6 reasons to love your shortcomings

In relations with other people, we are used to showing our best sides. That is why the beginning of love, business or friendly relations at first very rosy and cloudless. But then the disadvantages also appear with an “unpleasant surprise”. Isn’t it better to be yourself right away? And the first step is to love all your characteristics ourselves.

Some people have been hiding their shortcomings for years, afraid that they can be disappointed or completely turn away in them. After all, no one has desire to show their own

Certains couples se désintègrent toutefois immédiatement après la réalisation du spectacle, ravi des rumeurs sur “juste une piara” (par exemple, Blake Liveli a rompu avec Penno Badglie quelques mois après la finale “Gossip”). D’autres syndicats, au contraire, restent forts, même si cela n’existe plus à l’écran. Dans notre galerie de francais pharmacie – les couples les plus célèbres des émissions de télévision, qui ont transféré les sentiments tremblants de leurs héros à leur propre vie et ont conservé leur luminosité.

imperfections and a badness of character – no one wants to frighten off a new friend.

But, abandoning them, you are trying to be what you are not, creating a fake world around you.
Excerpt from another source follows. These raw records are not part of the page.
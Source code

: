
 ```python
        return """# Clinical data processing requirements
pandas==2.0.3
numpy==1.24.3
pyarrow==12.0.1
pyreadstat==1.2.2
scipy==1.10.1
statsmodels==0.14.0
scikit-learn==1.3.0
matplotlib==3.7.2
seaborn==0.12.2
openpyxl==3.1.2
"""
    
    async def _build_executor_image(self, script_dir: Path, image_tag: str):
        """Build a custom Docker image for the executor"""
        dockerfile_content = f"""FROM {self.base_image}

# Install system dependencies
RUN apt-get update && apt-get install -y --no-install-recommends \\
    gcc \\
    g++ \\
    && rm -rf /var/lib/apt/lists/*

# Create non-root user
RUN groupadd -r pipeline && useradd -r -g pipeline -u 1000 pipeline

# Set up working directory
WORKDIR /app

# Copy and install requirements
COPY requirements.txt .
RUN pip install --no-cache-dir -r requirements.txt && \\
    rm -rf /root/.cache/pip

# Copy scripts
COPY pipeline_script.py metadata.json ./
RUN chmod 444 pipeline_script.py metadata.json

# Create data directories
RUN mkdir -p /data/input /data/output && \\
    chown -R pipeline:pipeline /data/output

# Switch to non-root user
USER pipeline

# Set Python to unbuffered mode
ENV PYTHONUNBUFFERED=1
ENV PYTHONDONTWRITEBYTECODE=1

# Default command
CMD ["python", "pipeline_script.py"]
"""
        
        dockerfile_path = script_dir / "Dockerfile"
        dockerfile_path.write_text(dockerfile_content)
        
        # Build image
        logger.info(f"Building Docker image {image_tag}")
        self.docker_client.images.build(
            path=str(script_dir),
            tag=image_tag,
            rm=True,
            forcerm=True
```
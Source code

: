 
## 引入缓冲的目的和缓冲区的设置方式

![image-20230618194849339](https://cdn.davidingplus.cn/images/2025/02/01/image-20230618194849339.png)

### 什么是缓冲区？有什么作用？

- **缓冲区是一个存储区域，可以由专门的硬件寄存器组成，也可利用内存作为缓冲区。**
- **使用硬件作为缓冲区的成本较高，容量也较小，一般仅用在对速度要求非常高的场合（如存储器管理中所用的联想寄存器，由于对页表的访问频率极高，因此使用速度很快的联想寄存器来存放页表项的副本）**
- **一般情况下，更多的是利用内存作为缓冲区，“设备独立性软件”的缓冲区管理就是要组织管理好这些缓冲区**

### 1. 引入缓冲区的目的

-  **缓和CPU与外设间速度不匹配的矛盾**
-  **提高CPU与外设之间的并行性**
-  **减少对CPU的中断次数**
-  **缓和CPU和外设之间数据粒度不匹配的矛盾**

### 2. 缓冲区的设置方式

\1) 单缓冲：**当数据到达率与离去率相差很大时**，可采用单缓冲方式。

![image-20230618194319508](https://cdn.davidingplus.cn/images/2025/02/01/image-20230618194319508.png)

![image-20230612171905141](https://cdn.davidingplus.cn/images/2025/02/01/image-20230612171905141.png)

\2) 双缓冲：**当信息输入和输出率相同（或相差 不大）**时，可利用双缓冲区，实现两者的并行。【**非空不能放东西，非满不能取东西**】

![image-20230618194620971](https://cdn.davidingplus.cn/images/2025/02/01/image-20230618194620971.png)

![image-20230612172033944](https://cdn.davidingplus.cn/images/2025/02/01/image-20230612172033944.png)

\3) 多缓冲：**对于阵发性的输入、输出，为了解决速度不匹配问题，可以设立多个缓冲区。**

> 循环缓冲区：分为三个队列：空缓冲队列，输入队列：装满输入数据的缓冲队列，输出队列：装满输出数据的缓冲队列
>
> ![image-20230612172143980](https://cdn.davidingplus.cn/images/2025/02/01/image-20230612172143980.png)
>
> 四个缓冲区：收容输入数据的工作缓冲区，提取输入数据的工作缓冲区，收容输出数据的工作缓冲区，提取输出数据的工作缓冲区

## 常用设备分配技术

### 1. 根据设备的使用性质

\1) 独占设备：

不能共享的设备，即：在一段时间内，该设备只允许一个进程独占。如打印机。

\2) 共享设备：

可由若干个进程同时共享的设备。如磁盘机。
The world of those people who initially found out not you, but only your best demo version, which is only partly related to you.

What happens if you hide your shortcomings

Non -recognition of their own imperfections provokes a number of circumstances that do not affect you and your life in the best way.

You are struggling with them (hide), which means that you make a lot of effort, and your energy leaves all the time.

You do not recognize them, which means that you abandon a part of yourself – from who you are actually.

You make efforts to hide them, instead of turning them into your strengths or diversify them into a useful resource.

Knowing your shortcomings and recognizing them, you automatically become stronger! After all, you were not pointed to them, they did not catch weakness, and you yourself know the problem, and the fight against them deprives you of such a privilege.

Disadvantages or just features?

It is worth analyzing the qualities that you consider with your shortcomings.

Are they really shortcomings or were they told you about it, inspired this thought?

What can you lose if the people from whom you hide will learn about them?

Are they so important for you if they are not ready to accept you as you are?

It is very important to say that initially it should not seem to be what you are not. In any field, whether it be work, love, family, friendship. The resource will end one way or another.

You agree to the game, which you yourself will be tired of playing, because you initially demonstrated qualities that you do not have

And according to these rules you will have to play to the end, and sooner or later it breaks where it is subtle. Therefore, it is better at the very beginning to lose communication with a person than to tie him and get attached yourself and ultimately still painfully say goodbye.

There are no imperfect people, which means to strive for ideality and be like “accepted and convenient for society,” – initially a losing undertaking. Therefore, it is so important to accept all your qualities, treat with understanding and love for yourself, and not tear out with the root, much less hide them.

Reasons to love your shortcomings

They can be your strength, and competent management can bring you to a completely different standard of living.

People are all different, you should not fit the standards, you are unique in your kind, there are no more people on earth, be proud of this.

This will help you realistically look at yourself and know what you need to work with, and not run away from problems by hiding them.

Not hiding your shortcomings, you introduce people to the true people, which means that you live in real life, without fictional characters, and your relationship will be honest. It will be easier for you from what you do not need to adapt to someone or be someone else, but not by yourself.

Your dissimilarity can become your highlight and a visiting card, and not the reason for the constraint.

Knowing its shortcomings can serve as an incentive for the development of other qualities or improving existing.